======== Records
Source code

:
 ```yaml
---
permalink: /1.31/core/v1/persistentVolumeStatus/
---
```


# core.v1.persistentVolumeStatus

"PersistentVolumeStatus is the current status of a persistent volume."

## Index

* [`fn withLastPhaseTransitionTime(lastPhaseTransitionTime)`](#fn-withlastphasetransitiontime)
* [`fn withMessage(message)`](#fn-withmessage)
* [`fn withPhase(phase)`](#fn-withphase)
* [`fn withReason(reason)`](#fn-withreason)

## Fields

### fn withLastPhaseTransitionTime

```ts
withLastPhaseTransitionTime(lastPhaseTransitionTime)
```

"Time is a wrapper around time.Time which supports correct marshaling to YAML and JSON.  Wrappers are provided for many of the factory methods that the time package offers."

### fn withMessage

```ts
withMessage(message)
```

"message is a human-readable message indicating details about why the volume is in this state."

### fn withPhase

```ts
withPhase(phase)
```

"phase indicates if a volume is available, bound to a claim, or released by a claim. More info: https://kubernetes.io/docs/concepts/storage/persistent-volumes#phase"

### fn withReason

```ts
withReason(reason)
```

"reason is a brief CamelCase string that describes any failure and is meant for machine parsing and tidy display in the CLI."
================
Exactly the lines from the one that holds "### fn withReason" through the final line of the records above should be written out, and only those.

[Result of the exercise]
### fn withReason

```ts
withReason(reason)
```

"reason is a brief CamelCase string that describes any failure and is meant for machine parsing and tidy display in the CLI."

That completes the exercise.